By Carlos Guillen
After taking a step back yesterday, equities are making a strong move to the upside so far into today's trading session as better than expected trade data and positive comments from a Fed President have come together to enthuse investors once again.
Quite encouraging today was data that showed the U.S. trade deficit shrank in November to the lowest level in over four years, as American exports rose to an all-time high while imports dropped, clearly not the scenario that we have become accustomed to. According to the U.S. Department of Commerce, the trade deficit during November totaled $34.3 billion, decreasing from the $39.3 billion reported for October and landing below the Street's consensus estimate of $40.4 billion. As it stands, the trade deficit is at its lowest level since October 2009 when it stood at $33.95 billion. In terms of the two main components, exports increased 0.89 percent to a record $194.9 billion, as demand for industrial supplies and materials, capital goods, and other goods ramped higher outside the U.S. Imports dropped 1.44 percent to $229.1 billion, as American's demand for industrial supplies and materials and other goods declined. The petroleum deficit shrank to $15.2 billion in November, the lowest since May 2009. Given that net-exports play a direct effect on gross domestic product (GDP), a narrower deficit could lead economists to revise their growth estimates higher for the fourth quarter of this year.
Also encouraging today were comments from Boston Fed President Eric Rosengren who recommended that the central bank should only wind down its bond-buying program gradually. Rosengren believes that despite clearer signs of a U.S. economic recovery, its gradual nature comes with potentially deep-rooted costs that warrant the Federal Reserve to keep its policy highly accommodative. These costs include the potential of having longer-lasting and structural implications for labor markets and the economy; in addition, there may be a reduction in the Fed's ability to reach its inflation targets in a reasonable time frame. As such, Rosengren sees ample justification for the Fed to keep monetary policy highly stimulatory to support growth, which of course has enthused investors today.

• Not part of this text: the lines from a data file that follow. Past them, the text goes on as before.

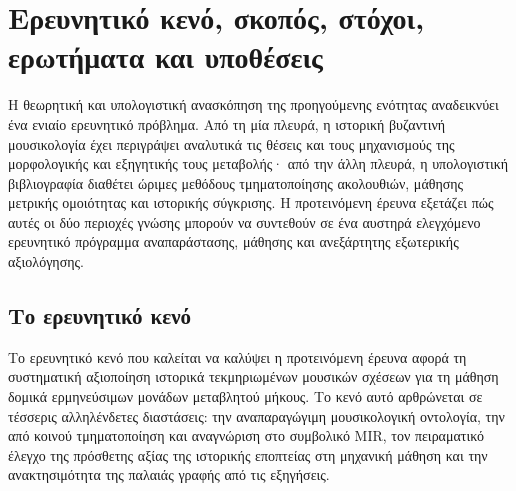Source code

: \documentclass[11pt,a4paper]{article}
\begin{document}

\section{Ερευνητικό κενό, σκοπός, στόχοι, ερωτήματα και υποθέσεις}\label{ux3b5ux3c1ux3b5ux3c5ux3bdux3b7ux3c4ux3b9ux3baux3cc-ux3baux3b5ux3bdux3cc-ux3c3ux3baux3bfux3c0ux3ccux3c2-ux3c3ux3c4ux3ccux3c7ux3bfux3b9-ux3b5ux3c1ux3c9ux3c4ux3aeux3bcux3b1ux3c4ux3b1-ux3baux3b1ux3b9-ux3c5ux3c0ux3bfux3b8ux3adux3c3ux3b5ux3b9ux3c2}

Η θεωρητική και υπολογιστική ανασκόπηση της προηγούμενης ενότητας αναδεικνύει ένα ενιαίο ερευνητικό πρόβλημα. Από τη μία πλευρά, η ιστορική βυζαντινή μουσικολογία έχει περιγράψει αναλυτικά τις θέσεις και τους μηχανισμούς της μορφολογικής και εξηγητικής τους μεταβολής· από την άλλη πλευρά, η υπολογιστική βιβλιογραφία διαθέτει ώριμες μεθόδους τμηματοποίησης ακολουθιών, μάθησης μετρικής ομοιότητας και ιστορικής σύγκρισης. Η προτεινόμενη έρευνα εξετάζει πώς αυτές οι δύο περιοχές γνώσης μπορούν να συντεθούν σε ένα αυστηρά ελεγχόμενο ερευνητικό πρόγραμμα αναπαράστασης, μάθησης και ανεξάρτητης εξωτερικής αξιολόγησης.

\subsection{Το ερευνητικό κενό}\label{ux3c4ux3bf-ux3b5ux3c1ux3b5ux3c5ux3bdux3b7ux3c4ux3b9ux3baux3cc-ux3baux3b5ux3bdux3cc}

Το ερευνητικό κενό που καλείται να καλύψει η προτεινόμενη έρευνα αφορά τη συστηματική αξιοποίηση ιστορικά τεκμηριωμένων μουσικών σχέσεων για τη μάθηση δομικά ερμηνεύσιμων μονάδων μεταβλητού μήκους. Το κενό αυτό αρθρώνεται σε τέσσερις αλληλένδετες διαστάσεις: την αναπαραγώγιμη μουσικολογική οντολογία, την από κοινού τμηματοποίηση και αναγνώριση στο συμβολικό MIR, τον πειραματικό έλεγχο της πρόσθετης αξίας της ιστορικής εποπτείας στη μηχανική μάθηση και την ανακτησιμότητα της παλαιάς γραφής από τις εξηγήσεις.
\end{document}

In all, equity markets have held nicely in winning territory with the better than expected trade data and Rosengren's comments. In fact, the Dow Jones Industrial Average is up over 110 point and is not far from reaching another all time high. Tomorrow we will get a glimpse at the minutes from the Fed's December 18 meeting, when the central bank decided to slightly taper its bond-buying program. This can shake markets a bit tomorrow, so let us hang tough.